Por supuesto, la danza no es una excepción, siendo una disciplina única, de un alma y energía muy peculiares; características que Icíar Bollaín ha logrado capturar a la perfección, convirtiéndolas en herramientas troncales a la hora de edificar 'Yuli', su último largometraje, en el que explora con una decepcionante irregularidad la vida del afamado bailarín cubano Carlos Acosta.
Analizar 'Yuli' en su totalidad, como conjunto, implica vislumbrar dos mitades bien diferenciadas; atesorando la primera de ellas, en la que Bollaín se vuelca en retratar la dura realidad de un joven Acosta en La Habana, un magnetismo y una capacidad para cautivar únicos que potencian la vis dramática del largometraje mientras nos sumergen en la situación personal y familiar de su protagonista.

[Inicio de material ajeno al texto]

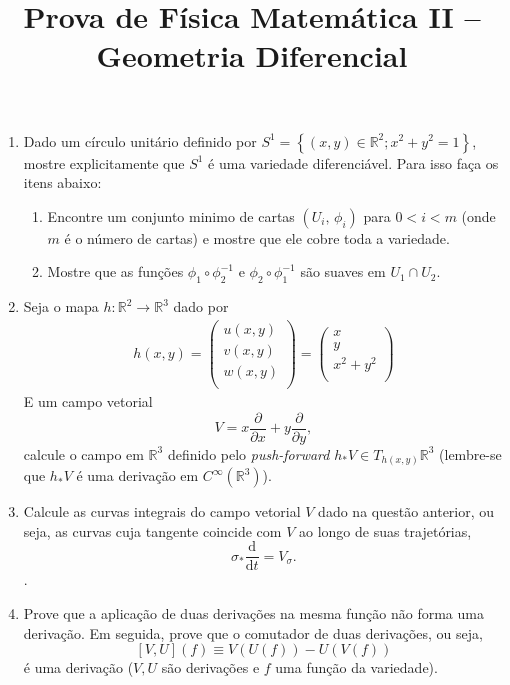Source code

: \newif\ifuseseminar
\useseminartrue


\title{Prova de Física Matemática II -- Geometria Diferencial}


\begin{enumerate}
	\item Dado um círculo unitário definido por $S^1=\left\{(x,y)\in \mathbb{R}^2;
		      x^2+y^2=1\right\}$, mostre explicitamente que $S^1$ é uma variedade
	      diferenciável. Para isso faça os itens abaixo:
	      \begin{enumerate}
		      \item Encontre um conjunto minimo de cartas $(U_i,\,\phi_i)$ para $0<i<m$
		            (onde $m$ é o número de cartas) e mostre que ele cobre toda a variedade.
		      \item Mostre que as funções $\phi_1\circ\phi_2^{-1}$ e
		            $\phi_2\circ\phi_1^{-1}$ são suaves em $U_1 \cap U_2$.
	      \end{enumerate}

	\item Seja o mapa $h:\mathbb{R}^2\rightarrow\mathbb{R}^3$ dado por
	      \begin{align}
		      h(x,y) = \left(\begin{matrix}
			                     u(x,y) \\
			                     v(x,y) \\
			                     w(x,y) \\
		                     \end{matrix}\right)
		      =\left(\begin{matrix}
			             x       \\
			             y       \\
			             x^2+y^2 \\
		             \end{matrix}\right)
	      \end{align}
	      E um campo vetorial $$V=x\frac{\partial}{\partial x}+y\frac{\partial}{\partial
			      y},$$ calcule o campo em $\mathbb{R}^3$ definido pelo \emph{push-forward} $h_*
		      V\in T_{h(x,y)}\mathbb{R}^3$ (lembre-se que $h_* V$ é uma derivação em
	      $C^\infty\left(\mathbb{R}^3\right)$).
	\item Calcule as curvas integrais do campo vetorial $V$ dado na questão anterior, ou
	      seja, as curvas cuja tangente coincide com $V$ ao longo de suas trajetórias,
	      $$\sigma_*\frac{\mathrm{d}}{\mathrm{d}t} = V_\sigma.$$.
	\item Prove que a aplicação de duas derivações na mesma função não forma uma
	      derivação. Em seguida, prove que o comutador de duas derivações, ou seja,
	      $$[V,U](f)\equiv V(U(f))-U(V(f))$$ é uma derivação ($V,U$ são derivações e $f$ uma
	      função da variedade).
\end{enumerate}


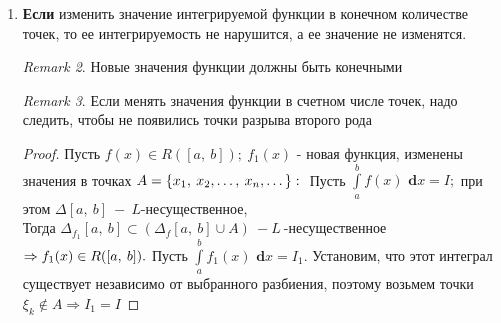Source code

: \documentclass[a4paper,12pt, centered]{bookest}
\newtheorem{theorem}{Theorem}[section]
\theoremstyle{remark}
\newtheorem*{remark}{Remark}
\newcommand\tab[1][1cm]{\hspace*{#1}}
\newcommand\dx{\textbf{ d}x}
\begin{document}
\begin{enumerate}
\begin{theorem}
		\begin{proof}
			$f(x)\in C([a,\>b])\Rightarrow m=\inf\limits_{x\in[a,\>b]}f(x)=\min\limits_{x\in[a,\>b]}f(x),$ причем $\\\exists x',\>x''\in[a,\>b]:\>f(x')=m,\>f(x'')=M.\\(10)\Rightarrow m(b-a)\leq\int\limits_{a}^{b}f(x)\dx\leq M(b-a)\tab|\>:(b-a)\\m\leq\frac1{b-a}\int\limits_{a}^{b}f(x)\dx\leq M.\\$ Непрерывная функция принимает все промежуточные на отрезке $[a,\>b]\Rightarrow\\\Rightarrow\exists\xi\in[a,\>b]:\>f(\xi)-\frac1{b-a}\int\limits_{a}^{b}f(x)\dx.$ $$\left(\frac1{b-a}\int\limits_{a}^{b}f(x)\dx\in[m,\>M]\right)\Rightarrow\int\limits_{a}^{b}f(x)\dx=f(\xi)(b-a)$$
		\end{proof}
		\begin{remark}$\\$
			Если $a<b$, то замечание аналогично предыдущему. Величина $\frac1{b-a}\int\limits_{a}^{b}f(x)\dx$ - среднее значение $f(x)$ на $[a,\>b].$
		\end{remark}
	\end{theorem}
	\item \textbf{Если} изменить значение интегрируемой функции в конечном количестве точек, то ее интегрируемость не нарушится, а ее значение не изменятся. \begin{remark}
		Новые значения функции должны быть конечными 
	\end{remark} \begin{remark}
		Если менять значения функции в счетном числе точек, надо следить, чтобы не появились точки разрыва второго рода	\end{remark} \begin{proof}
			Пусть $f(x)\in R([a,\>b]);\>f_1(x)$ - новая функция, изменены значения в точках $A=\{x_1,\>x_2,\dots,\>x_n,\dots\}:\\$ Пусть $\int\limits_{a}^{b}f(x)\dx=I;$ при этом $\Delta[a,\>b]\>-\>L$-несущественное,\\ Тогда $\Delta_{f_1}[a,\>b]\subset(\Delta_f[a,\>b]\cup A)\>-L\>$-несущественное $\Rightarrow f_1(x)\in R([a,\>b]).\\$ Пусть $\int\limits_{a}^{b}f_1(x)\dx=I_1.$ Установим, что этот интеграл существует независимо от выбранного разбиения, поэтому возьмем точки $\xi_k\not\in A\Rightarrow I_1=I$
		\end{proof} 			
\end{enumerate}
\end{document}
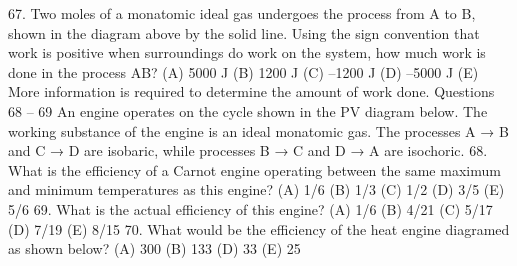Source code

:67. Two moles of a monatomic ideal gas undergoes the process from A to B, shown in the diagram above by the
solid line. Using the sign convention that work is positive when surroundings do work on the system, how much
work is done in the process AB?
(A) 5000 J (B) 1200 J (C) –1200 J (D) –5000 J
(E) More information is required to determine the amount of work done.
Questions 68 – 69
An engine operates on the cycle shown in the PV diagram below. The working substance of the engine is an
ideal monatomic gas. The processes A → B and C → D are isobaric, while processes B → C and D → A are
isochoric.
68. What is the efficiency of a Carnot engine operating between the same maximum and minimum temperatures as
this engine?
(A) 1/6
(B) 1/3 (C) 1/2
(D) 3/5 (E) 5/6
69. What is the actual efficiency of this engine?
(A) 1/6 (B) 4/21 (C) 5/17 (D) 7/19 (E) 8/15
70. What would be the efficiency of the heat engine diagramed as shown below?
(A) 300 %
(B) 133 %
(D) 33 %
(E) 25 %





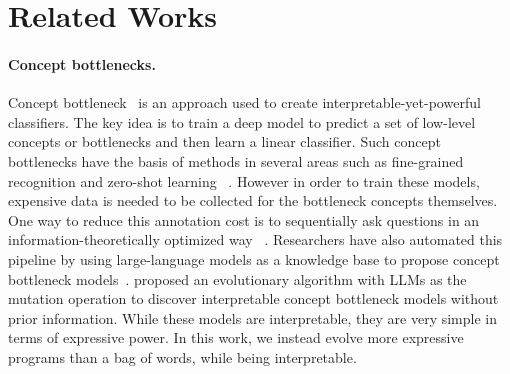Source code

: \section{Related Works}
\label{sec:related_works}
\paragraph{Concept bottlenecks.}
Concept bottleneck~\citep{koh20concept,yang2023language,oikarinen2023label} is an approach used to create interpretable-yet-powerful classifiers. 
The key idea is to train a deep model to predict a set of low-level concepts or bottlenecks and then learn a linear classifier. 
Such concept bottlenecks have the basis of methods in several areas such as fine-grained recognition \citep{ferrari2007learning, huang2016part,zhou2018interpretable,tang2020revisiting} and zero-shot learning ~\citep{lampert-13,akata-15,kodirov-17}.
However in order to train these models, expensive data is needed to be collected for the bottleneck concepts themselves. 
One way to reduce this annotation cost is to sequentially ask questions in an information-theoretically optimized way ~\citep{chattopadhyay2024bootstrapping, chattopadhyay2024information}.
Researchers have also automated this pipeline by using large-language models as a knowledge base to propose concept bottleneck models~\citep{menon2022visual,pratt2023does, han2023llms}. 
\cite{llmmutate-24} proposed an evolutionary algorithm with LLMs as the mutation operation to discover interpretable concept bottleneck models without prior information. While these models are interpretable, they are very simple in terms of expressive power.  
In this work, we instead evolve more expressive programs than a bag of words, while being interpretable.

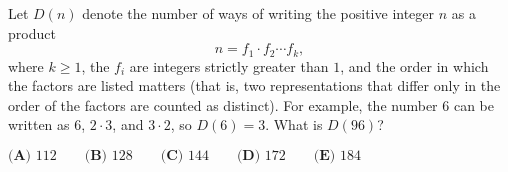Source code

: Let $D(n)$ denote the number of ways of writing the positive integer $n$ as a product$$n = f_1\cdot f_2\cdots f_k,$$where $k\ge1$, the $f_i$ are integers strictly greater than $1$, and the order in which the factors are listed matters (that is, two representations that differ only in the order of the factors are counted as distinct). For example, the number $6$ can be written as $6$, $2\cdot 3$, and $3\cdot2$, so $D(6) = 3$. What is $D(96)$?

$\textbf{(A) } 112 \qquad\textbf{(B) } 128 \qquad\textbf{(C) } 144 \qquad\textbf{(D) } 172 \qquad\textbf{(E) } 184$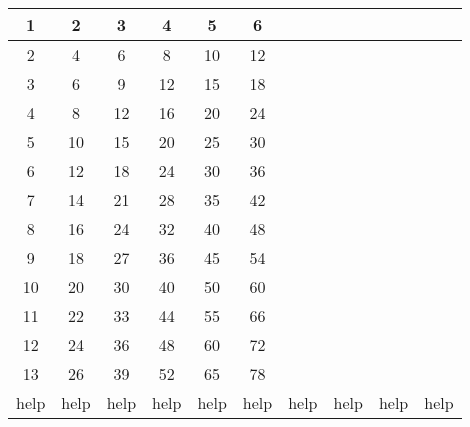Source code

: \documentclass[12pt]{article}
\begin{document}
\begin{tabular}{ |c|c|c|c|c|c|c|c|c|c|}
\hline
1 & 2 & 3 & 4 & 5 & 6 &  &  &  &   \\
\hline
2 & 4 & 6 & 8 & 10 & 12 &  &  &  &   \\
\hline
3 & 6 & 9 & 12 & 15 & 18 &  &  &  &   \\
\hline
4 & 8 & 12 & 16 & 20 & 24 &  &  &  &   \\
\hline
5 & 10 & 15 & 20 & 25 & 30 &  &  &  &   \\
\hline
6 & 12 & 18 & 24 & 30 & 36 &  &  &  &   \\
\hline
7 & 14 & 21 & 28 & 35 & 42 &  &  &  &   \\
\hline
8 & 16 & 24 & 32 & 40 & 48 &  &  &  &   \\
\hline
9 & 18 & 27 & 36 & 45 & 54 &  &  &  &   \\
\hline
10 & 20 & 30 & 40 & 50 & 60 &  &  &  &   \\
\hline
11 & 22 & 33 & 44 & 55 & 66 &  &  &  &   \\
\hline
12 & 24 & 36 & 48 & 60 & 72 &  &  &  &   \\
\hline
13 & 26 & 39 & 52 & 65 & 78 &  &  &  &   \\
\hline
help & help & help & help & help & help & help & help & help & help  \\
\hline
\end{tabular}
\end{document}
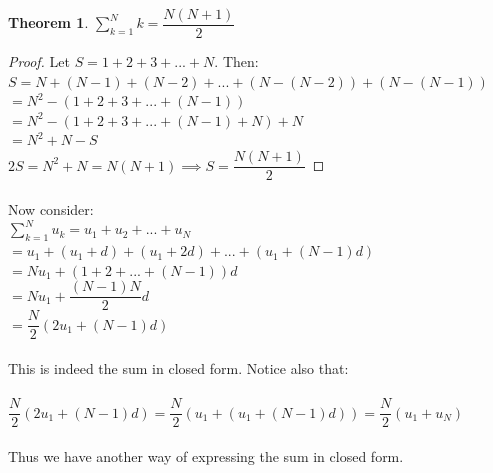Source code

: \documentclass[12pt, a4paper, titlepage, twoside]{article}
\newtheorem*{theorem*}{Theorem}
\begin{document}
	\begin{pf}
		\begin{theorem*}
			$\displaystyle \sum_{k=1}^{N} k = \dfrac{N(N+1)}{2}$
		\end{theorem*}

		\tcbline		
		
		\begin{proof}
			Let $S = 1 + 2 + 3 + ... + N$. Then:\\
			
			$S = N + (N-1) + (N-2) + ... + (N-(N-2)) + (N-(N-1))$\\
			$= N^2 - (1+2+3+...+ (N-1))$\\
			$= N^2 - (1+2+3+...+ (N-1) + N) + N$\\
			$= N^2 + N - S$\\
			
			$2S = N^2 + N = N(N+1) \implies S = \dfrac{N(N+1)}{2}$
		\end{proof}
	\end{pf}
	
	\paragraph{}
	Now consider: \\
	
	$\displaystyle \sum_{k=1}^N u_k = u_1 + u_2 + ... + u_N$\\
	
	$= u_1 + (u_1 + d) + (u_1 + 2d) + ... + (u_1 + (N-1)d)$\\
	
	$= Nu_1 + (1 + 2 + ... + (N-1))d$\\
	
	$= Nu_1 + \dfrac{(N-1)N}{2}d$\\
	
	$= \dfrac{N}{2} \left(2u_1 + (N-1)d\right)$
	
	\paragraph{}
	This is indeed the sum in closed form. Notice also that:
	
	\paragraph{}
	$\dfrac{N}{2} \left(2u_1 + (N-1)d\right) = \dfrac{N}{2} \left(u_1 + (u_1 + (N-1)d)\right) = \dfrac{N}{2} \left(u_1 + u_N\right)$
	
	\paragraph{}
	Thus we have another way of expressing the sum in closed form.\\
	
\end{document}
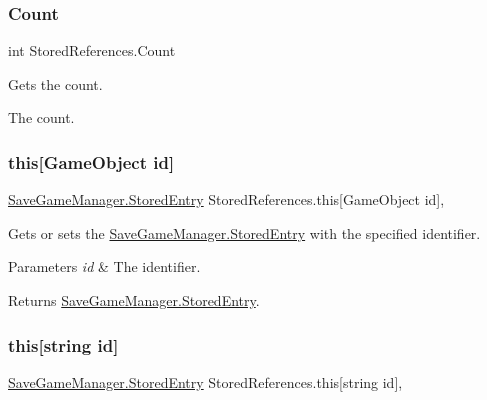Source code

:\subsubsection{\texorpdfstring{Count}{Count}}
{\footnotesize\ttfamily int Stored\+References.\+Count\hspace{0.3cm}{\ttfamily [get]}}



Gets the count. 

The count.\mbox{\label{class_stored_references_a01fd40bb59a909c460f5d08a5adae4c9}} 
\subsubsection{\texorpdfstring{this[Game\+Object id]}{this[GameObject id]}}
{\footnotesize\ttfamily \hyperlink{class_save_game_manager_1_1_stored_entry}{Save\+Game\+Manager.\+Stored\+Entry} Stored\+References.\+this\mbox{[}Game\+Object id\mbox{]}\hspace{0.3cm}{\ttfamily [get]}, {\ttfamily [set]}}



Gets or sets the \hyperlink{class_save_game_manager_1_1_stored_entry}{Save\+Game\+Manager.\+Stored\+Entry} with the specified identifier. 


\begin{DoxyParams}{Parameters}
{\em id} & The identifier.\\
\hline
\end{DoxyParams}
\begin{DoxyReturn}{Returns}
\hyperlink{class_save_game_manager_1_1_stored_entry}{Save\+Game\+Manager.\+Stored\+Entry}.
\end{DoxyReturn}
\mbox{\label{class_stored_references_ab8dc5c6dbac10be877b2f347dbfbf2ec}} 
\subsubsection{\texorpdfstring{this[string id]}{this[string id]}}
{\footnotesize\ttfamily \hyperlink{class_save_game_manager_1_1_stored_entry}{Save\+Game\+Manager.\+Stored\+Entry} Stored\+References.\+this\mbox{[}string id\mbox{]}\hspace{0.3cm}{\ttfamily [get]}, {\ttfamily [set]}}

Estos pasajes, costumbristas y filmados con una naturalidad asombrosa, representan la vis más —agri— dulce de 'Yuli'; destacando gracias al mimo con el que se desarrolla la acción y se construyen los cuidados personajes, y al modo en que la directora se las arregla, sin abandonar las bases del género, para huir del biopic más arquetípico, dando forma a un ejercicio notable y preciso como la mejor de las coreografías.
Por desgracia, la libertad que caracteriza a una expresión artística como la danza también hace acto de presencia, sin connotaciones positivas, en 'Yuli'. Una vez superado su ecuador, Bollaín parece incapaz de controlar sus pulsos creativos más experimentales, dilapidando su encomiable labor en un acto que se antoja autocomplaciente y rimbombante.
Sirviéndose de la estructura no lineal de la cinta, varias escenas en las que se representan pasajes de la vida de Acosta a través de unas espectaculares coreografías salpican constantemente el metraje, entorpeciendo la narración de un modo exasperante y generando la sensación de que los 109 minutos de duración superan, con creces, las dos horas.
Con un reparto brillante y entregado, y una ejecución hermosa y acertada, 'Yuli' se erige como una enorme decepción incapaz de mantener su genio durante la totalidad de su relato, revelándose como una película que demuestra que, incluso en un campo tan visceral como el arte, y siempre con la mente enfocada al público, ciertos límites y una buena dosis de autocontrol son siempre necesarios.